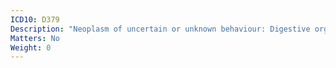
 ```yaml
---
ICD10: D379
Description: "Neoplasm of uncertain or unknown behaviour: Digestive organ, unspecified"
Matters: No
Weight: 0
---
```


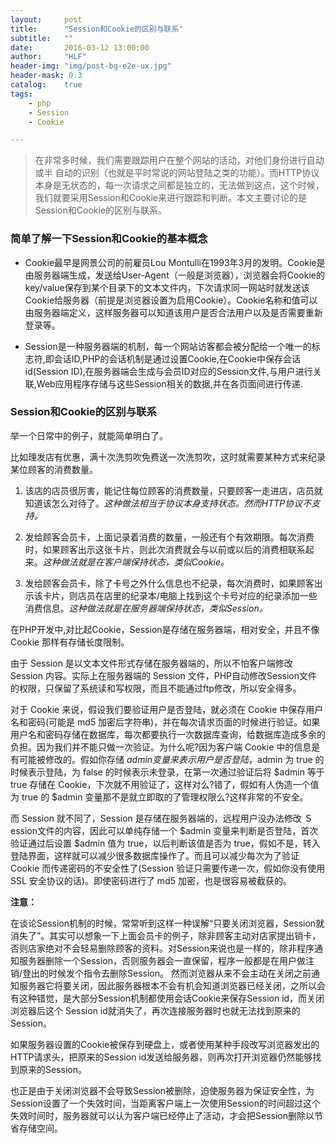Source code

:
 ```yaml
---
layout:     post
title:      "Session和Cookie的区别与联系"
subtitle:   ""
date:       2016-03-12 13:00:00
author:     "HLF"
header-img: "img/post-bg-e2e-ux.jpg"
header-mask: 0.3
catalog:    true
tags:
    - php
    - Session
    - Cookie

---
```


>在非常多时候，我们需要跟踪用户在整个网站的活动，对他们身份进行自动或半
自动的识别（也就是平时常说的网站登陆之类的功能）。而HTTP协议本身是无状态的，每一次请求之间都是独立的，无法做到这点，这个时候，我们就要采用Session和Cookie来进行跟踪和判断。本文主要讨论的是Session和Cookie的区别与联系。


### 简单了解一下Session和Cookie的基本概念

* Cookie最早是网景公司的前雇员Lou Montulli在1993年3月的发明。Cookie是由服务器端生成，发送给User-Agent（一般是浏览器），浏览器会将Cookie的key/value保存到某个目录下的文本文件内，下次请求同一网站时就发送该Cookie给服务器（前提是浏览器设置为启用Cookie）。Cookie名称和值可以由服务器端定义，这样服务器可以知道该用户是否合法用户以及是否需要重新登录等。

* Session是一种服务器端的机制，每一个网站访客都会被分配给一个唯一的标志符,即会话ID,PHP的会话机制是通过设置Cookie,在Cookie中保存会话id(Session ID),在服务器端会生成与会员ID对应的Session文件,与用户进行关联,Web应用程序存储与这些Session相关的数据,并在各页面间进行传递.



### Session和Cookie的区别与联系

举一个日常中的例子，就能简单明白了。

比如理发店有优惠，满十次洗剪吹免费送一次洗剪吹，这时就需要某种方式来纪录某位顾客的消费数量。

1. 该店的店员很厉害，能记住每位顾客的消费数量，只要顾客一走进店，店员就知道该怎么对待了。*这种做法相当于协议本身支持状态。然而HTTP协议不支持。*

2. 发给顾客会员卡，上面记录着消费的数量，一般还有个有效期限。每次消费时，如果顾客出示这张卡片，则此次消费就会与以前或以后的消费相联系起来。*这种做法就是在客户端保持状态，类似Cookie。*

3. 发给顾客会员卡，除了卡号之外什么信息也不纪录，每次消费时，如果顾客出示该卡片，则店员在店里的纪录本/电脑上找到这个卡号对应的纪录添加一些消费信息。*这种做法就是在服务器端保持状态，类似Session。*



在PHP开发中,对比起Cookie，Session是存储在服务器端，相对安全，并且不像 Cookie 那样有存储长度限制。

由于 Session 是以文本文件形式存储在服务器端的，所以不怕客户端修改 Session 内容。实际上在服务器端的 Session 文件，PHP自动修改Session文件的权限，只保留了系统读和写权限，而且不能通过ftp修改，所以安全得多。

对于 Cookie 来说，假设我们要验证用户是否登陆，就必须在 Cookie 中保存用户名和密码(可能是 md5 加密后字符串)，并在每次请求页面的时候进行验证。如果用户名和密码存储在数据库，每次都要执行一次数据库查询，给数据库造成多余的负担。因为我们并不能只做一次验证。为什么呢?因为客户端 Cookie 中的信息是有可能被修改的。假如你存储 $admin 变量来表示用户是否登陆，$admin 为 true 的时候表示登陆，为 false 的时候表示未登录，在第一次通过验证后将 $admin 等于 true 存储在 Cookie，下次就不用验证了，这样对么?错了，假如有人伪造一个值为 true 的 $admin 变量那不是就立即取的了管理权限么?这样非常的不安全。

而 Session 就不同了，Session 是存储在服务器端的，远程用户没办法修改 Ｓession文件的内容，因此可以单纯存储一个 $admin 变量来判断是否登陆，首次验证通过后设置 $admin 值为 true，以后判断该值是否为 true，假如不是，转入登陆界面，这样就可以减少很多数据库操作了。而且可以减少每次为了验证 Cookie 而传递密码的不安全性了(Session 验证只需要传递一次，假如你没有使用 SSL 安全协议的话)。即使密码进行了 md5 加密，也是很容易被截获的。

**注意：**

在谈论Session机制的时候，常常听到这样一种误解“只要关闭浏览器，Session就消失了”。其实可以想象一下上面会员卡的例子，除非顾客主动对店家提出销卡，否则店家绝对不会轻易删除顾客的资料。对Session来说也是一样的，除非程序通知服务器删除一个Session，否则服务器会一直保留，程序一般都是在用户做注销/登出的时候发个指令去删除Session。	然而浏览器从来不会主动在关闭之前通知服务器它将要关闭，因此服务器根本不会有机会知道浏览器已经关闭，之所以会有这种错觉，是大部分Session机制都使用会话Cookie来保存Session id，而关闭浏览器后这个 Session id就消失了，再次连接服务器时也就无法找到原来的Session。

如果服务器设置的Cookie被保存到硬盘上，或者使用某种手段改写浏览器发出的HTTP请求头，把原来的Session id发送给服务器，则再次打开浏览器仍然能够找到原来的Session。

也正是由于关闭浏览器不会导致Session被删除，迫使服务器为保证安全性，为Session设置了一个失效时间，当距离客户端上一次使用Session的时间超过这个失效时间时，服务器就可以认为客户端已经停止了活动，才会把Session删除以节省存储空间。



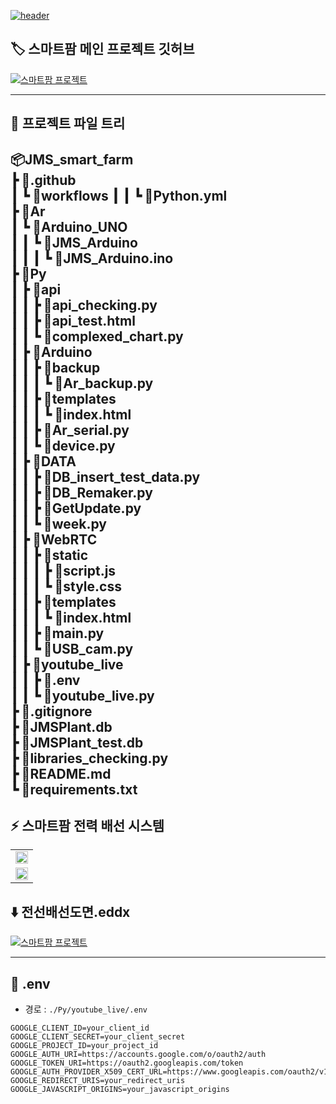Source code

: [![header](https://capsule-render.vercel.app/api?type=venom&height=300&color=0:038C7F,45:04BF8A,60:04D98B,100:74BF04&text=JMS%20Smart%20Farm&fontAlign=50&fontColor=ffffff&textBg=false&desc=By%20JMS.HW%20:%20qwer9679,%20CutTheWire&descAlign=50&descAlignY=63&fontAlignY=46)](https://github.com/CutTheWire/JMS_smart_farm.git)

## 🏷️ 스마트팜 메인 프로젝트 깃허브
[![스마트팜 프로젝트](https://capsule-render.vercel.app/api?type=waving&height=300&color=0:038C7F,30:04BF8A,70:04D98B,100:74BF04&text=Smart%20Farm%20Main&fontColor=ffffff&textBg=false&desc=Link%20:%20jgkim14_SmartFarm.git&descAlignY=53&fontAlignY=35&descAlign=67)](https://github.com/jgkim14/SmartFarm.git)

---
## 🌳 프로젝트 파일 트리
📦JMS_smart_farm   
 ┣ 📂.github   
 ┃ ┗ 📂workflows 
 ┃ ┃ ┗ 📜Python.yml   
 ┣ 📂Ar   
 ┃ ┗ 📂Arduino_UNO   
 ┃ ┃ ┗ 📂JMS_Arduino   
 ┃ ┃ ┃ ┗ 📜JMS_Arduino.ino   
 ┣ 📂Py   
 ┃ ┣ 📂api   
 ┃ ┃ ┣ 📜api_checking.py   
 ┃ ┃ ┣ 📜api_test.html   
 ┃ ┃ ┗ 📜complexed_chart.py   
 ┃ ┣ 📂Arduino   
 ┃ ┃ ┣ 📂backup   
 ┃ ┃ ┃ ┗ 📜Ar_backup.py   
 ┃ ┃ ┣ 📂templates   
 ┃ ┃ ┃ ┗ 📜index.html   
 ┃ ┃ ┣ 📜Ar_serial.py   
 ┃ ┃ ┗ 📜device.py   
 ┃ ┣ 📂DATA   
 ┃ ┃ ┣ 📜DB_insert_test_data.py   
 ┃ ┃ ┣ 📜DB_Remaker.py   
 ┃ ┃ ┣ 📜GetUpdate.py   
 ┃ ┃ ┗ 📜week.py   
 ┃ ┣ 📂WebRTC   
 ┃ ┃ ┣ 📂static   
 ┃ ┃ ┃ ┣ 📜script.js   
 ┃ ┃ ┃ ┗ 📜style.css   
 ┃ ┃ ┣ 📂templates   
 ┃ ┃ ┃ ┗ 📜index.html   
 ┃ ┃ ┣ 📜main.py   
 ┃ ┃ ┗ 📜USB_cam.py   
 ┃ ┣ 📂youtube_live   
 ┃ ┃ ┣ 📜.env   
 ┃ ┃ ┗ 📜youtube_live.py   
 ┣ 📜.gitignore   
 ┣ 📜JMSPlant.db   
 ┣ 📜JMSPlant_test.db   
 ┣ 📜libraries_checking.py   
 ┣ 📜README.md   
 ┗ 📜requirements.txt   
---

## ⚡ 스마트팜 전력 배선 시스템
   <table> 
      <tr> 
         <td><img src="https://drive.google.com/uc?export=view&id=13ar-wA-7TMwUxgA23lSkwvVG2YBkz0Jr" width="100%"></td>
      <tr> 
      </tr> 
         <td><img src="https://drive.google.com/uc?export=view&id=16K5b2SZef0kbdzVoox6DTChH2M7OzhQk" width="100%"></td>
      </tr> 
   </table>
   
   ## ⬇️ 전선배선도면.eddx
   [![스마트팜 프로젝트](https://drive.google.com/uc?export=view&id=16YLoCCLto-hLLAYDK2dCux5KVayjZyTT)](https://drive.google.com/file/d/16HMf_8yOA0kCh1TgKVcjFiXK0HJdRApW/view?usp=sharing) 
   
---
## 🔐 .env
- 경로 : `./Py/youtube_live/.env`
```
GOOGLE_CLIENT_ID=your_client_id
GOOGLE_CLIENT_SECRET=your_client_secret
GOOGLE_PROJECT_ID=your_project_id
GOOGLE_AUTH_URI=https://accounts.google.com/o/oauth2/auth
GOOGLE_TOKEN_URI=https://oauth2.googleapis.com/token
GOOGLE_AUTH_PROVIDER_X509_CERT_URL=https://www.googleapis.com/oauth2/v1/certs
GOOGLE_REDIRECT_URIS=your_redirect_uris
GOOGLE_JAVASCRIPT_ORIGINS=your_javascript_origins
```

Assignment:
Leave out any pictures and return exactly the lines from the beginning of the data through the line with "在PHP开发中,对比起Cookie，Session是存储在服务器端，相对安全，并且不像 Cookie 那样有存储长度限制。", inclusive.

Result for this exercise:
 ```yaml
---
ICD10: D379
Description: "Neoplasm of uncertain or unknown behaviour: Digestive organ, unspecified"
Matters: No
Weight: 0
---
```


Source code

:
 ```yaml
---
layout:     post
title:      "Session和Cookie的区别与联系"
subtitle:   ""
date:       2016-03-12 13:00:00
author:     "HLF"
header-img: "img/post-bg-e2e-ux.jpg"
header-mask: 0.3
catalog:    true
tags:
    - php
    - Session
    - Cookie

---
```


>在非常多时候，我们需要跟踪用户在整个网站的活动，对他们身份进行自动或半
自动的识别（也就是平时常说的网站登陆之类的功能）。而HTTP协议本身是无状态的，每一次请求之间都是独立的，无法做到这点，这个时候，我们就要采用Session和Cookie来进行跟踪和判断。本文主要讨论的是Session和Cookie的区别与联系。


### 简单了解一下Session和Cookie的基本概念

* Cookie最早是网景公司的前雇员Lou Montulli在1993年3月的发明。Cookie是由服务器端生成，发送给User-Agent（一般是浏览器），浏览器会将Cookie的key/value保存到某个目录下的文本文件内，下次请求同一网站时就发送该Cookie给服务器（前提是浏览器设置为启用Cookie）。Cookie名称和值可以由服务器端定义，这样服务器可以知道该用户是否合法用户以及是否需要重新登录等。

* Session是一种服务器端的机制，每一个网站访客都会被分配给一个唯一的标志符,即会话ID,PHP的会话机制是通过设置Cookie,在Cookie中保存会话id(Session ID),在服务器端会生成与会员ID对应的Session文件,与用户进行关联,Web应用程序存储与这些Session相关的数据,并在各页面间进行传递.



### Session和Cookie的区别与联系

举一个日常中的例子，就能简单明白了。

比如理发店有优惠，满十次洗剪吹免费送一次洗剪吹，这时就需要某种方式来纪录某位顾客的消费数量。

1. 该店的店员很厉害，能记住每位顾客的消费数量，只要顾客一走进店，店员就知道该怎么对待了。*这种做法相当于协议本身支持状态。然而HTTP协议不支持。*

2. 发给顾客会员卡，上面记录着消费的数量，一般还有个有效期限。每次消费时，如果顾客出示这张卡片，则此次消费就会与以前或以后的消费相联系起来。*这种做法就是在客户端保持状态，类似Cookie。*

3. 发给顾客会员卡，除了卡号之外什么信息也不纪录，每次消费时，如果顾客出示该卡片，则店员在店里的纪录本/电脑上找到这个卡号对应的纪录添加一些消费信息。*这种做法就是在服务器端保持状态，类似Session。*



在PHP开发中,对比起Cookie，Session是存储在服务器端，相对安全，并且不像 Cookie 那样有存储长度限制。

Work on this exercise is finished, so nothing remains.